### [WHAT IS BEING ASKED]
The number of lines below that contain the word "changes" is all that the answer should hold.

[Stored records]
———

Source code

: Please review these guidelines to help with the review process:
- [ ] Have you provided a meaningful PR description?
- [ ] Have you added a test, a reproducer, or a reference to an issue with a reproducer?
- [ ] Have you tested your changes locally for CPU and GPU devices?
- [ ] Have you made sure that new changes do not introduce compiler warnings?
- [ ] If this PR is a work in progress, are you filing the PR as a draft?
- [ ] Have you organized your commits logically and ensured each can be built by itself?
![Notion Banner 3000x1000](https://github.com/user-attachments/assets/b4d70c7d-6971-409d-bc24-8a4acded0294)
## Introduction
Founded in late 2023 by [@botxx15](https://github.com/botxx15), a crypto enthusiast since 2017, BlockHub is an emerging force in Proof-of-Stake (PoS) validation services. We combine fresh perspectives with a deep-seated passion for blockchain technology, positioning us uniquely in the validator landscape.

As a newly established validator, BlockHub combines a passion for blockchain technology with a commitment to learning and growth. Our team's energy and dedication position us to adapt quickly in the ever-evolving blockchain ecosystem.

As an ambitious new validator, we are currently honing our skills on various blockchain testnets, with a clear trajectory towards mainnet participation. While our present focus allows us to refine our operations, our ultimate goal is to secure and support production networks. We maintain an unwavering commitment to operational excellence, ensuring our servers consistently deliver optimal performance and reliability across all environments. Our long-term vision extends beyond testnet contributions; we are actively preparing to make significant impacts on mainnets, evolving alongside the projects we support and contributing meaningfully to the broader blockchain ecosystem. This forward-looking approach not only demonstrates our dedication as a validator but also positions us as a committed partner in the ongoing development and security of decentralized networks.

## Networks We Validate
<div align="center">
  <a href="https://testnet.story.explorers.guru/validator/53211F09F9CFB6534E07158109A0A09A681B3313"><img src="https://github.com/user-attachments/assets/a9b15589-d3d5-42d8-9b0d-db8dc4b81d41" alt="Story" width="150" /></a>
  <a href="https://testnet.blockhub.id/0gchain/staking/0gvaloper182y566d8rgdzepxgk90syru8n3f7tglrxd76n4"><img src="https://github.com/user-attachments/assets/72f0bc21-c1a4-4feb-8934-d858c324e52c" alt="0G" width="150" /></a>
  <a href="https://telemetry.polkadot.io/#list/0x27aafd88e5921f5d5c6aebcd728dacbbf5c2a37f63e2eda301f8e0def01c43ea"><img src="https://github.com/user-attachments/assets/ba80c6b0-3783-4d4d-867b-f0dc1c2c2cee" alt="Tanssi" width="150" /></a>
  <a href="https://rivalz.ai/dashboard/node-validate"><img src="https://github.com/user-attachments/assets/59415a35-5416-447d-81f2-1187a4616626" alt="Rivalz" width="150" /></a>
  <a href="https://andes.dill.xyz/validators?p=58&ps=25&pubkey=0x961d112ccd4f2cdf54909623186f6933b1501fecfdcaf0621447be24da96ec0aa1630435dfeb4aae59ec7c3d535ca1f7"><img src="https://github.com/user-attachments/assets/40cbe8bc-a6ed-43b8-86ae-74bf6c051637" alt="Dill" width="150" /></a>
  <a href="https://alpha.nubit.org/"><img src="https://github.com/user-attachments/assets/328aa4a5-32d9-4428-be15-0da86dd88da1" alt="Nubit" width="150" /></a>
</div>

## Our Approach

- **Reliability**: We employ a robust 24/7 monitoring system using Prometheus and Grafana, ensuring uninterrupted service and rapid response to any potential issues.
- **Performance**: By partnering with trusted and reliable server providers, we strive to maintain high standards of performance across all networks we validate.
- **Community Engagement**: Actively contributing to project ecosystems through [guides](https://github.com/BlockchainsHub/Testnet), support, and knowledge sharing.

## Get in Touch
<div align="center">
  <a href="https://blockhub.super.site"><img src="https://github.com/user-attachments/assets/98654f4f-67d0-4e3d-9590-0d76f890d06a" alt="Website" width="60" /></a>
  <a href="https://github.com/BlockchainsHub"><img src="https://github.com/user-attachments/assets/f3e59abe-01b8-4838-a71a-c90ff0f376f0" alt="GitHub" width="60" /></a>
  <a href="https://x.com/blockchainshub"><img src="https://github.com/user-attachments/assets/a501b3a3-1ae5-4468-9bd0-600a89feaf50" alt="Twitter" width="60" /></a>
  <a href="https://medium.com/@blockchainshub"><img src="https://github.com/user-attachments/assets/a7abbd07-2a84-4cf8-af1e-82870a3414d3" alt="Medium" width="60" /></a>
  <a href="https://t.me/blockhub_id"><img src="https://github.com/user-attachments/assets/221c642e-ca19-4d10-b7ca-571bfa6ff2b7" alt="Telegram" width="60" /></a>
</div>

———

### [ANSWER TO THE PROBLEM]
2